**DATA FOR PROCESSING**:
####################
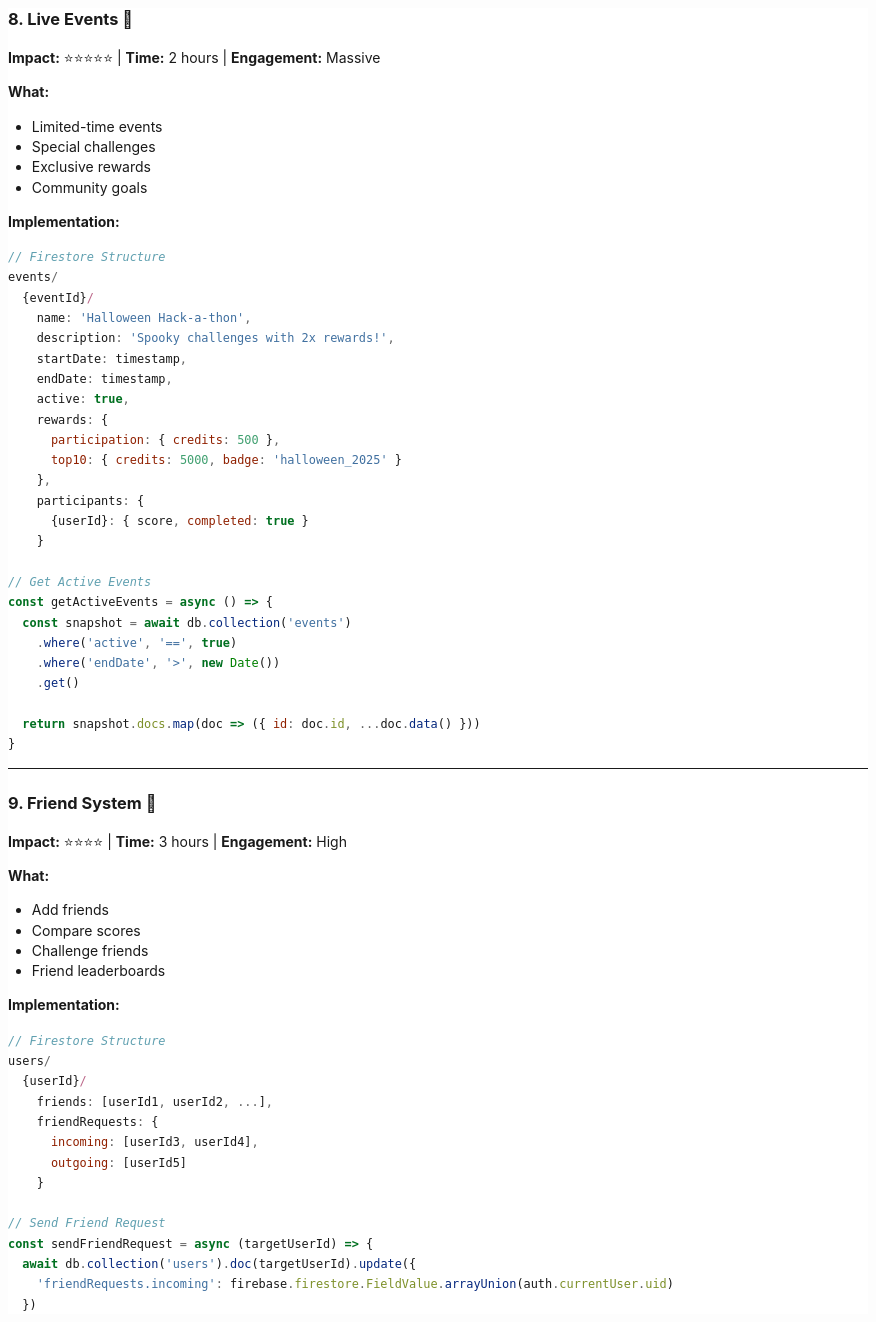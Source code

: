 
### **8. Live Events** 🎉
**Impact:** ⭐⭐⭐⭐⭐ | **Time:** 2 hours | **Engagement:** Massive

**What:**
- Limited-time events
- Special challenges
- Exclusive rewards
- Community goals

**Implementation:**
```javascript
// Firestore Structure
events/
  {eventId}/
    name: 'Halloween Hack-a-thon',
    description: 'Spooky challenges with 2x rewards!',
    startDate: timestamp,
    endDate: timestamp,
    active: true,
    rewards: {
      participation: { credits: 500 },
      top10: { credits: 5000, badge: 'halloween_2025' }
    },
    participants: {
      {userId}: { score, completed: true }
    }

// Get Active Events
const getActiveEvents = async () => {
  const snapshot = await db.collection('events')
    .where('active', '==', true)
    .where('endDate', '>', new Date())
    .get()
  
  return snapshot.docs.map(doc => ({ id: doc.id, ...doc.data() }))
}
```

---

### **9. Friend System** 🤝
**Impact:** ⭐⭐⭐⭐ | **Time:** 3 hours | **Engagement:** High

**What:**
- Add friends
- Compare scores
- Challenge friends
- Friend leaderboards

**Implementation:**
```javascript
// Firestore Structure
users/
  {userId}/
    friends: [userId1, userId2, ...],
    friendRequests: {
      incoming: [userId3, userId4],
      outgoing: [userId5]
    }

// Send Friend Request
const sendFriendRequest = async (targetUserId) => {
  await db.collection('users').doc(targetUserId).update({
    'friendRequests.incoming': firebase.firestore.FieldValue.arrayUnion(auth.currentUser.uid)
  })
```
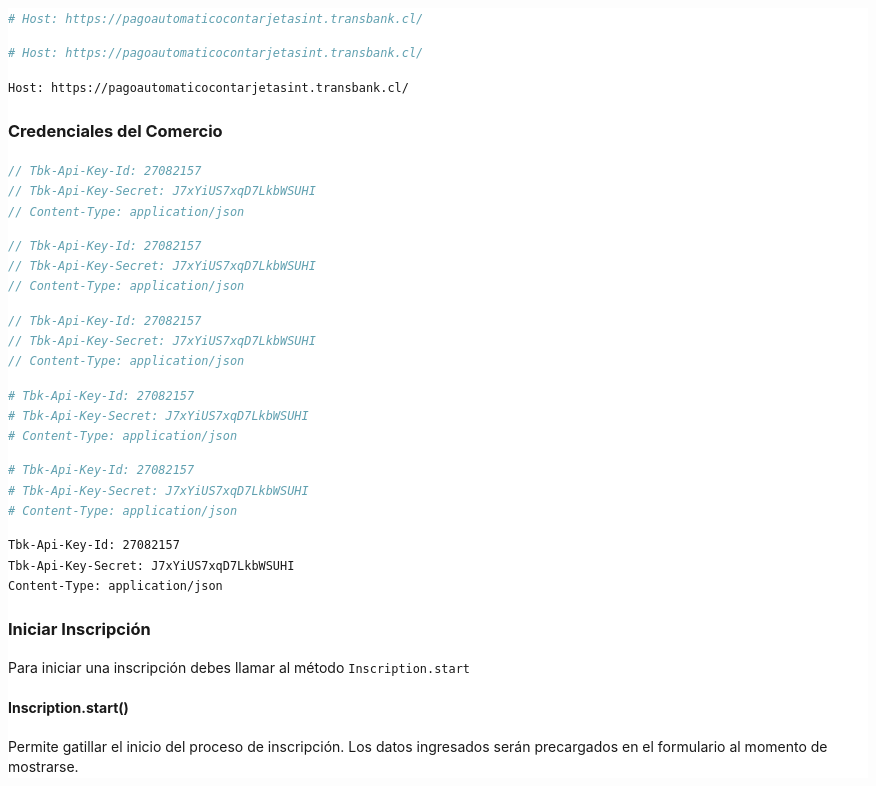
 ```ruby
# Host: https://pagoautomaticocontarjetasint.transbank.cl/
```

```python
# Host: https://pagoautomaticocontarjetasint.transbank.cl/
```

```http
Host: https://pagoautomaticocontarjetasint.transbank.cl/
```

### Credenciales del Comercio

```java
// Tbk-Api-Key-Id: 27082157
// Tbk-Api-Key-Secret: J7xYiUS7xqD7LkbWSUHI
// Content-Type: application/json
```

```php
// Tbk-Api-Key-Id: 27082157
// Tbk-Api-Key-Secret: J7xYiUS7xqD7LkbWSUHI
// Content-Type: application/json
```

```csharp
// Tbk-Api-Key-Id: 27082157
// Tbk-Api-Key-Secret: J7xYiUS7xqD7LkbWSUHI
// Content-Type: application/json
```

```ruby
# Tbk-Api-Key-Id: 27082157
# Tbk-Api-Key-Secret: J7xYiUS7xqD7LkbWSUHI
# Content-Type: application/json
```

```python
# Tbk-Api-Key-Id: 27082157
# Tbk-Api-Key-Secret: J7xYiUS7xqD7LkbWSUHI
# Content-Type: application/json
```

```http
Tbk-Api-Key-Id: 27082157
Tbk-Api-Key-Secret: J7xYiUS7xqD7LkbWSUHI
Content-Type: application/json
```

### Iniciar Inscripción

Para iniciar una inscripción debes llamar al método `Inscription.start`

#### Inscription.start()

Permite gatillar el inicio del proceso de inscripción. Los datos ingresados serán precargados en el formulario al momento de mostrarse.
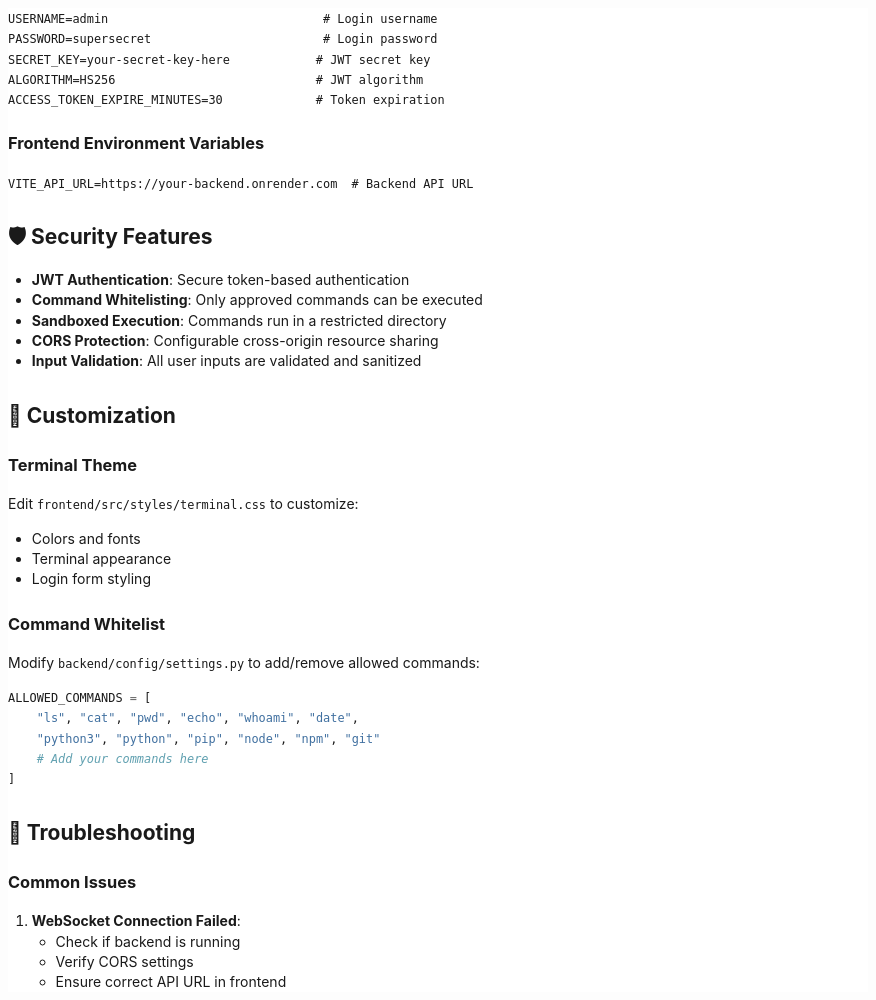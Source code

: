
```env
USERNAME=admin                              # Login username
PASSWORD=supersecret                        # Login password
SECRET_KEY=your-secret-key-here            # JWT secret key
ALGORITHM=HS256                            # JWT algorithm
ACCESS_TOKEN_EXPIRE_MINUTES=30             # Token expiration
```

### Frontend Environment Variables

```env
VITE_API_URL=https://your-backend.onrender.com  # Backend API URL
```

## 🛡️ Security Features

- **JWT Authentication**: Secure token-based authentication
- **Command Whitelisting**: Only approved commands can be executed
- **Sandboxed Execution**: Commands run in a restricted directory
- **CORS Protection**: Configurable cross-origin resource sharing
- **Input Validation**: All user inputs are validated and sanitized

## 🎨 Customization

### Terminal Theme

Edit `frontend/src/styles/terminal.css` to customize:
- Colors and fonts
- Terminal appearance
- Login form styling

### Command Whitelist

Modify `backend/config/settings.py` to add/remove allowed commands:

```python
ALLOWED_COMMANDS = [
    "ls", "cat", "pwd", "echo", "whoami", "date",
    "python3", "python", "pip", "node", "npm", "git"
    # Add your commands here
]
```

## 🐛 Troubleshooting

### Common Issues

1. **WebSocket Connection Failed**:
   - Check if backend is running
   - Verify CORS settings
   - Ensure correct API URL in frontend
####################
**GOAL OF THE EXERCISE**: Go through the listing, find each line with the word "async", and copy it.

**TASK SOLUTION**:
const getActiveEvents = async () => {
const sendFriendRequest = async (targetUserId) => {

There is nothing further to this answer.